The required output is every record, written out exactly.

---- Provided information

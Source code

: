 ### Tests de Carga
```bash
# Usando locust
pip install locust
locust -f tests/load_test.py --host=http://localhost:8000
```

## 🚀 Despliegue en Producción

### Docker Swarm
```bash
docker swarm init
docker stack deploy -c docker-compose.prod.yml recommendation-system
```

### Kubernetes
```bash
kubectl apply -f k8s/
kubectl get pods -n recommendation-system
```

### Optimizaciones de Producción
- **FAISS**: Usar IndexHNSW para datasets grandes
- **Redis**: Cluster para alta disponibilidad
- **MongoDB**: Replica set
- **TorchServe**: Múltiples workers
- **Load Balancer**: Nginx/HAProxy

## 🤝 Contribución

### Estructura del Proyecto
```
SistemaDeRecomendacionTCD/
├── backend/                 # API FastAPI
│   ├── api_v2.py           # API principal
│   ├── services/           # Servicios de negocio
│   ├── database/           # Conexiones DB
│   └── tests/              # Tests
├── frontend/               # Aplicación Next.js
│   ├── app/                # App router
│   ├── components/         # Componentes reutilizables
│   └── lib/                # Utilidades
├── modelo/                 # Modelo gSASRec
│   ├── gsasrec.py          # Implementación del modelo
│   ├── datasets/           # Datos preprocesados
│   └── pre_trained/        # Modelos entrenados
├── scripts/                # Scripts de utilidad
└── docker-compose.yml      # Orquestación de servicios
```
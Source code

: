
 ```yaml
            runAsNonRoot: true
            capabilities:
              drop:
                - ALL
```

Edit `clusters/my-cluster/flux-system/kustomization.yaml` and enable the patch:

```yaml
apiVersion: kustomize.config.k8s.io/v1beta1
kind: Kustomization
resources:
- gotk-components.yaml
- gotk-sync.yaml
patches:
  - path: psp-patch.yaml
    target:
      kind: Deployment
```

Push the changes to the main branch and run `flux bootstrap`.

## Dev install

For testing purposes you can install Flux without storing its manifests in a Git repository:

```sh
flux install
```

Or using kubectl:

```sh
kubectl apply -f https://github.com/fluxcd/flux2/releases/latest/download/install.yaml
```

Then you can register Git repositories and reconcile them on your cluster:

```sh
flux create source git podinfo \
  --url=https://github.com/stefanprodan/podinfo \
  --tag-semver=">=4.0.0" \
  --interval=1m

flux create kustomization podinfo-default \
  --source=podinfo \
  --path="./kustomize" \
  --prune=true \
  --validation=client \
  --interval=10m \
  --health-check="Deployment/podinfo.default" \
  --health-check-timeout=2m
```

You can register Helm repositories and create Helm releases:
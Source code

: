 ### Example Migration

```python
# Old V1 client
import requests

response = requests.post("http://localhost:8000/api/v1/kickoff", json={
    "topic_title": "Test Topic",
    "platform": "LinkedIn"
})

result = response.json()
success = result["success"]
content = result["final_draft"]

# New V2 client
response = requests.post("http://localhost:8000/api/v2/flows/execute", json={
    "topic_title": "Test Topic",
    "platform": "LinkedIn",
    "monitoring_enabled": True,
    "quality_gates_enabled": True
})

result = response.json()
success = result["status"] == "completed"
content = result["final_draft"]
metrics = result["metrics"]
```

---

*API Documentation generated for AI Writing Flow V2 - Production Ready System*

--------

= Solution for this task =
Source code

: ### Tests de Carga
```bash
# Usando locust
pip install locust
locust -f tests/load_test.py --host=http://localhost:8000
```

## 🚀 Despliegue en Producción

### Docker Swarm
```bash
docker swarm init
docker stack deploy -c docker-compose.prod.yml recommendation-system
```

### Kubernetes
```bash
kubectl apply -f k8s/
kubectl get pods -n recommendation-system
```

### Optimizaciones de Producción
- **FAISS**: Usar IndexHNSW para datasets grandes
- **Redis**: Cluster para alta disponibilidad
- **MongoDB**: Replica set
- **TorchServe**: Múltiples workers
- **Load Balancer**: Nginx/HAProxy

## 🤝 Contribución

### Estructura del Proyecto
```
SistemaDeRecomendacionTCD/
├── backend/                 # API FastAPI
│   ├── api_v2.py           # API principal
│   ├── services/           # Servicios de negocio
│   ├── database/           # Conexiones DB
│   └── tests/              # Tests
├── frontend/               # Aplicación Next.js
│   ├── app/                # App router
│   ├── components/         # Componentes reutilizables
│   └── lib/                # Utilidades
├── modelo/                 # Modelo gSASRec
│   ├── gsasrec.py          # Implementación del modelo
│   ├── datasets/           # Datos preprocesados
│   └── pre_trained/        # Modelos entrenados
├── scripts/                # Scripts de utilidad
└── docker-compose.yml      # Orquestación de servicios
```
Source code

:
 ```yaml
            runAsNonRoot: true
            capabilities:
              drop:
                - ALL
```

Edit `clusters/my-cluster/flux-system/kustomization.yaml` and enable the patch:

```yaml
apiVersion: kustomize.config.k8s.io/v1beta1
kind: Kustomization
resources:
- gotk-components.yaml
- gotk-sync.yaml
patches:
  - path: psp-patch.yaml
    target:
      kind: Deployment
```

Push the changes to the main branch and run `flux bootstrap`.

## Dev install

For testing purposes you can install Flux without storing its manifests in a Git repository:

```sh
flux install
```

Or using kubectl:

```sh
kubectl apply -f https://github.com/fluxcd/flux2/releases/latest/download/install.yaml
```

Then you can register Git repositories and reconcile them on your cluster:

```sh
flux create source git podinfo \
  --url=https://github.com/stefanprodan/podinfo \
  --tag-semver=">=4.0.0" \
  --interval=1m

flux create kustomization podinfo-default \
  --source=podinfo \
  --path="./kustomize" \
  --prune=true \
  --validation=client \
  --interval=10m \
  --health-check="Deployment/podinfo.default" \
  --health-check-timeout=2m
```

You can register Helm repositories and create Helm releases:
Source code

: ### Example Migration

```python
# Old V1 client
import requests

response = requests.post("http://localhost:8000/api/v1/kickoff", json={
    "topic_title": "Test Topic",
    "platform": "LinkedIn"
})

result = response.json()
success = result["success"]
content = result["final_draft"]

# New V2 client
response = requests.post("http://localhost:8000/api/v2/flows/execute", json={
    "topic_title": "Test Topic",
    "platform": "LinkedIn",
    "monitoring_enabled": True,
    "quality_gates_enabled": True
})

result = response.json()
success = result["status"] == "completed"
content = result["final_draft"]
metrics = result["metrics"]
```

---

*API Documentation generated for AI Writing Flow V2 - Production Ready System*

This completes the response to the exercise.